Today… well, today is all about downtown Oakland’s vinous urban success story, Dashe Cellars – because YOU demanded it.
Well, technically not YOU exactly, unless you’re Martin Dredmond. Martin was one of two winners of the 1WD ZAP 2012 Zinfandel Festival tickets giveaway, in which the ticket winners also determined which Zinfandels I would be reviewing next.

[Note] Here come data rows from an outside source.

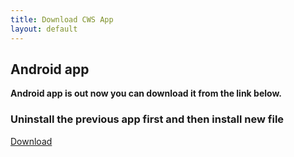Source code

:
 ```yaml
---
title: Download CWS App
layout: default
---
```


## Android app

**Android app is out now you can download it from the link below.**

### Uninstall the previous app first and then install new file
<div class="row">
<div class="col-sm-12">
  <a href="https://github.com/cwithsharad/cwithsharad.github.io/raw/master/assets/apk/cws.apk" class="btn btn-primary">Download</a>
</div>
</div>
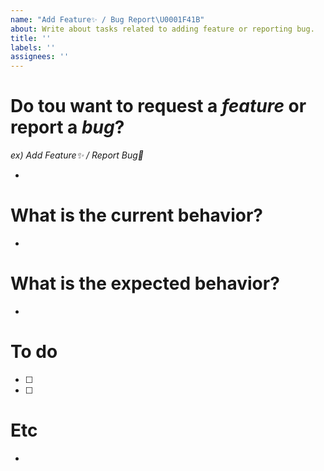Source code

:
 ```yaml
---
name: "Add Feature✨ / Bug Report\U0001F41B"
about: Write about tasks related to adding feature or reporting bug.
title: ''
labels: ''
assignees: ''
---
```


# Do tou want to request a _feature_ or report a _bug_?

_ex) Add Feature✨ / Report Bug🐛_

-

# What is the current behavior?

-

# What is the expected behavior?

-

# To do

- [ ]
- [ ]

# Etc

-
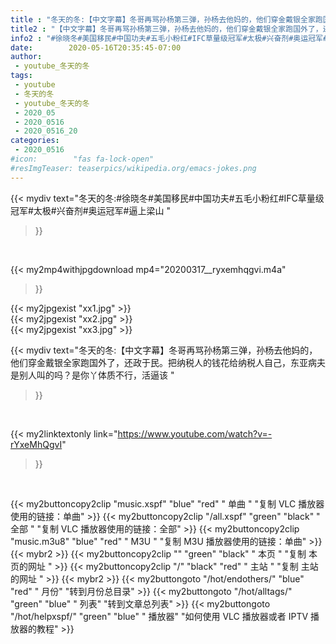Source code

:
 ```yaml
---
title : "冬天的冬:【中文字幕】冬哥再骂孙杨第三弹，孙杨去他妈的，他们穿金戴银全家跑国外了，还政于民。把纳税人的钱花给纳税人自己，东亚病夫是别人叫的吗？是你丫体质不行，活逼该 "
title2 : "【中文字幕】冬哥再骂孙杨第三弹，孙杨去他妈的，他们穿金戴银全家跑国外了，还政于民。把纳税人的钱花给纳税人自己，东亚病夫是别人叫的吗？是你丫体质不行，活逼该 "
info2 : "#徐晓冬#美国移民#中国功夫#五毛小粉红#IFC草量级冠军#太极#兴奋剂#奥运冠军#逼上梁山 "
date:        2020-05-16T20:35:45-07:00
author:
 - youtube_冬天的冬
tags:
 - youtube
 - 冬天的冬
 - youtube_冬天的冬
 - 2020_05
 - 2020_0516
 - 2020_0516_20
categories:
 - 2020_0516
#icon:        "fas fa-lock-open"
#resImgTeaser: teaserpics/wikipedia.org/emacs-jokes.png
---
```


{{< mydiv text="冬天的冬:#徐晓冬#美国移民#中国功夫#五毛小粉红#IFC草量级冠军#太极#兴奋剂#奥运冠军#逼上梁山 "
>}}
<br>


{{< my2mp4withjpgdownload mp4="20200317__ryxemhqgvi.m4a"
>}}

{{< my2jpgexist "xx1.jpg" >}}<br>
{{< my2jpgexist "xx2.jpg" >}}<br>
{{< my2jpgexist "xx3.jpg" >}}<br>



{{< mydiv text="冬天的冬:【中文字幕】冬哥再骂孙杨第三弹，孙杨去他妈的，他们穿金戴银全家跑国外了，还政于民。把纳税人的钱花给纳税人自己，东亚病夫是别人叫的吗？是你丫体质不行，活逼该 "
>}}
<br>

{{< my2linktextonly link="https://www.youtube.com/watch?v=-rYxeMhQgvI"
>}}


<br>

{{< my2buttoncopy2clip "music.xspf"        "blue"   "red"    " 单曲 "  "复制 VLC 播放器使用的链接：单曲" >}} {{< my2buttoncopy2clip "/all.xspf"         "green"  "black"  " 全部 "  "复制 VLC 播放器使用的链接：全部" >}} {{< my2buttoncopy2clip "music.m3u8"        "blue"   "red"    " M3U  "    "复制 M3U 播放器使用的链接：单曲" >}} {{< mybr2 >}} {{< my2buttoncopy2clip ""                  "green"  "black"  " 本页 "    "复制 本页的网址 " >}} {{< my2buttoncopy2clip "/"                 "black"  "red"    " 主站 "    "复制 主站的网址 " >}} {{< mybr2 >}} {{< my2buttongoto      "/hot/endothers/"   "blue"   "red"    " 月份"   "转到月份总目录" >}} {{< my2buttongoto      "/hot/alltags/"     "green"  "blue"   " 列表"   "转到文章总列表" >}} {{< my2buttongoto      "/hot/helpxspf/"    "green"  "blue"   " 播放器" "如何使用 VLC 播放器或者 IPTV 播放器的教程" >}} 
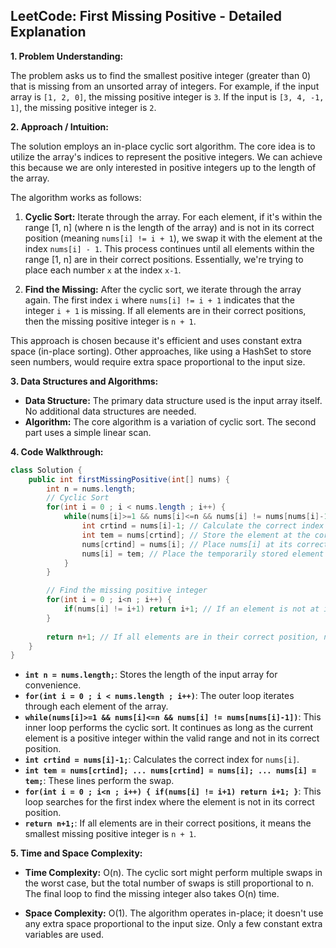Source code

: ## LeetCode: First Missing Positive - Detailed Explanation

**1. Problem Understanding:**

The problem asks us to find the smallest positive integer (greater than 0) that is missing from an unsorted array of integers.  For example, if the input array is `[1, 2, 0]`, the missing positive integer is `3`. If the input is `[3, 4, -1, 1]`, the missing positive integer is `2`.


**2. Approach / Intuition:**

The solution employs an in-place cyclic sort algorithm. The core idea is to utilize the array's indices to represent the positive integers.  We can achieve this because we are only interested in positive integers up to the length of the array.

The algorithm works as follows:

1. **Cyclic Sort:**  Iterate through the array.  For each element, if it's within the range [1, n] (where n is the length of the array) and is not in its correct position (meaning `nums[i] != i + 1`), we swap it with the element at the index `nums[i] - 1`. This process continues until all elements within the range [1, n] are in their correct positions.  Essentially, we're trying to place each number `x` at the index `x-1`.

2. **Find the Missing:** After the cyclic sort, we iterate through the array again. The first index `i` where `nums[i] != i + 1` indicates that the integer `i + 1` is missing. If all elements are in their correct positions, then the missing positive integer is `n + 1`.

This approach is chosen because it's efficient and uses constant extra space (in-place sorting).  Other approaches, like using a HashSet to store seen numbers, would require extra space proportional to the input size.


**3. Data Structures and Algorithms:**

* **Data Structure:** The primary data structure used is the input array itself.  No additional data structures are needed.
* **Algorithm:** The core algorithm is a variation of cyclic sort.  The second part uses a simple linear scan.


**4. Code Walkthrough:**

```java
class Solution {
    public int firstMissingPositive(int[] nums) {
        int n = nums.length;
        // Cyclic Sort
        for(int i = 0 ; i < nums.length ; i++) {
            while(nums[i]>=1 && nums[i]<=n && nums[i] != nums[nums[i]-1]) {
                int crtind = nums[i]-1; // Calculate the correct index for nums[i]
                int tem = nums[crtind]; // Store the element at the correct index temporarily
                nums[crtind] = nums[i]; // Place nums[i] at its correct index
                nums[i] = tem; // Place the temporarily stored element at the current index
            }
        }

        // Find the missing positive integer
        for(int i = 0 ; i<n ; i++) {
            if(nums[i] != i+1) return i+1; // If an element is not at its correct index, its value+1 is missing
        }
        
        return n+1; // If all elements are in their correct position, n+1 is missing
    }
}
```

* **`int n = nums.length;`**: Stores the length of the input array for convenience.
* **`for(int i = 0 ; i < nums.length ; i++)`**: The outer loop iterates through each element of the array.
* **`while(nums[i]>=1 && nums[i]<=n && nums[i] != nums[nums[i]-1])`**: This inner loop performs the cyclic sort. It continues as long as the current element is a positive integer within the valid range and not in its correct position.
* **`int crtind = nums[i]-1;`**: Calculates the correct index for `nums[i]`.
* **`int tem = nums[crtind]; ... nums[crtind] = nums[i]; ... nums[i] = tem;`**: These lines perform the swap.
* **`for(int i = 0 ; i<n ; i++) { if(nums[i] != i+1) return i+1; }`**: This loop searches for the first index where the element is not in its correct position.
* **`return n+1;`**: If all elements are in their correct positions, it means the smallest missing positive integer is `n + 1`.


**5. Time and Space Complexity:**

* **Time Complexity:** O(n).  The cyclic sort might perform multiple swaps in the worst case, but the total number of swaps is still proportional to n. The final loop to find the missing integer also takes O(n) time.

* **Space Complexity:** O(1). The algorithm operates in-place; it doesn't use any extra space proportional to the input size.  Only a few constant extra variables are used.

And if you are Martin Dredmond, I owe you a bit of an apology, because I was unable to get my hands on your exact Zin review choice, husband and wife winemaking team Michael and Anne Dashe’s Les Enfants Terribles McFadden Farm Zin. But I did manage to get my hands on samples of four of Dashe’s other (low-production) wines, two of them being (very, very good) Zins – which I am gonna consider close-enough-for-government-work and declare my review debt paid in full (and which I think is more than fair, since Martin picked a Zin made in quantities under 200 cases a year!).
Anyway, Dashe Cellars itself is an interesting case regardless of ZAP ticket connections: Michael Dashe cut his wine teeth at CA’s Ridge, Bordeaux’s Lafite-Rothschild and New Zeland’s Cloudy Bay (I wonder what his frequent flier miles totals look like…), and Brittany-native Anne studied oenology at the University of Bordeaux, going on to work at Chateau La Dominique and Chappellet. There’s something like forty years of wine-related experience between the two of them, which doesn’t explain why they settled to place a winery just off of Jack London Square in Oakland, but does help explain why their wines are so damn… tasty…
Interestingly, the Dashe’s favor native yeasts, low SO2 treatment and smaller amounts of oak, which doesn’t necessarily make them “Natural Wine” makers but puts them closer in proximity to that camp than farther away from it. I’m not prepared to credit that approach as being the prime mover driving the tastiness of their wines, but it sure as sh*t isn’t hurting the situation.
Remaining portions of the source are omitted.